Even before Donald Trump’s outrageous cuts to US humanitarian aid programmes, in Sudan and Chad the World Food Programme was trying to cope with a 40 per cent drop in funding. One of the worst humanitarian crises in the world has now been plunged deeper into an unimaginable hell.
Since April 2023, 150,000 people have died in Sudan’s bitter civil war between two heavily armed, pitiless militias funded by regional powers. Twelve million have now been displaced from their homes. Eight million are at risk of starvation. Of the displaced, 760,000 have crossed the border into the Ouddai province in east Chad and turned the small border town of Adre and its unofficial transit camp into Chad’s third largest city, about the size of Cork, with a population estimated at 237,000.

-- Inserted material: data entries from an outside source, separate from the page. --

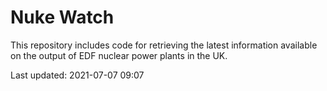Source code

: # Nuke Watch

This repository includes code for retrieving the latest information available on the output of EDF nuclear power plants in the UK.

Last updated: 2021-07-07 09:07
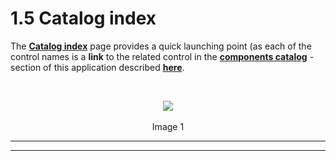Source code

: # 1.5 Catalog index


The **[Catalog index](http://aurelia-ui-toolkits.github.io/demo-kendo/#/catalog-index)** page provides a quick launching point (as each of the control names is a **link** to the related control in the **[components catalog](http://aurelia-ui-toolkits.github.io/demo-kendo/#/samples/grid/basic-use)** - section of this application described **[here](https://www.gitbook.com/book/aurelia-ui-toolkits/kendoui-bridge-docs/edit#/edit/master/about-catalog/components_catalog.md)**.

<br>

<p align=center>
  <img src="https://cloud.githubusercontent.com/assets/2712405/15594628/3e79e87e-2385-11e6-92be-0e8d761e6f5e.png"></img>
 <br><br>
Image 1
</p>

***
***
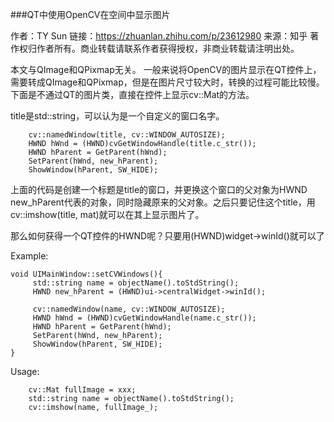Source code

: ###QT中使用OpenCV在空间中显示图片

作者：TY Sun
链接：https://zhuanlan.zhihu.com/p/23612980
来源：知乎
著作权归作者所有。商业转载请联系作者获得授权，非商业转载请注明出处。

本文与QImage和QPixmap无关。
一般来说将OpenCV的图片显示在QT控件上，需要转成QImage和QPixmap，但是在图片尺寸较大时，转换的过程可能比较慢。下面是不通过QT的图片类，直接在控件上显示cv::Mat的方法。

title是std::string，可以认为是一个自定义的窗口名字。

        cv::namedWindow(title, cv::WINDOW_AUTOSIZE);
        HWND hWnd = (HWND)cvGetWindowHandle(title.c_str());
        HWND hParent = GetParent(hWnd);
        SetParent(hWnd, new_hParent);
        ShowWindow(hParent, SW_HIDE);
上面的代码是创建一个标题是title的窗口，并更换这个窗口的父对象为HWND new_hParent代表的对象，同时隐藏原来的父对象。之后只要记住这个title，用cv::imshow(title, mat)就可以在其上显示图片了。

那么如何获得一个QT控件的HWND呢？只要用(HWND)widget->winId()就可以了


Example:

	void UIMainWindow::setCVWindows(){
	     std::string name = objectName().toStdString();    
	     HWND new_hParent = (HWND)ui->centralWidget->winId();
	
	     cv::namedWindow(name, cv::WINDOW_AUTOSIZE);
	     HWND hWnd = (HWND)cvGetWindowHandle(name.c_str());
	     HWND hParent = GetParent(hWnd);
	     SetParent(hWnd, new_hParent);
	     ShowWindow(hParent, SW_HIDE);
	}


Usage:

		cv::Mat fullImage = xxx;
	    std::string name = objectName().toStdString();
    	cv::imshow(name, fullImage_);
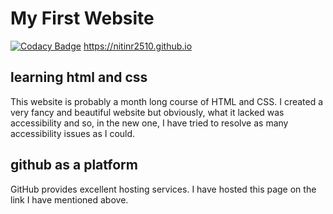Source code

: # My First Website 

[![Codacy Badge](https://api.codacy.com/project/badge/Grade/f495326c22364d74850792f62b2f8594)](https://app.codacy.com/manual/NitinR2510/nitinr2510.github.io?utm_source=github.com&utm_medium=referral&utm_content=NitinR2510/nitinr2510.github.io&utm_campaign=Badge_Grade_Dashboard)
<https://nitinr2510.github.io>
## learning html and css
This website is probably a month long course of HTML and CSS. I created a very fancy and beautiful website but obviously, what it lacked was accessibility and so, in the new one, I have tried to resolve as many accessibility issues as I could.

## github as a platform
GitHub provides excellent hosting services. I have hosted this page on the link I have mentioned above.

The refugees are mostly Masalit people, an ethnic group who have been murdered and raped by the RSF militia which dominates Sudan’s West Darfur state. Men are not being allowed to cross the border. Many are butchered on sight by the group, which has its origins in the Janjaweed militia, responsible for the worst atrocities of the Darfur crisis of 2003-2008. Eighty per cent of those in the nearby official Aboutengue refugee camp are widows and children.
The grim testimony from the two camps, recorded by Irish Times journalists Patrick Freyne and Chris Maddaloni over the past two weeks, is harrowing: graphic stories of rape and bloody killing, of torture and amputees, of starving emaciated children, of desert camps of straw huts, sweltering heat, parched land.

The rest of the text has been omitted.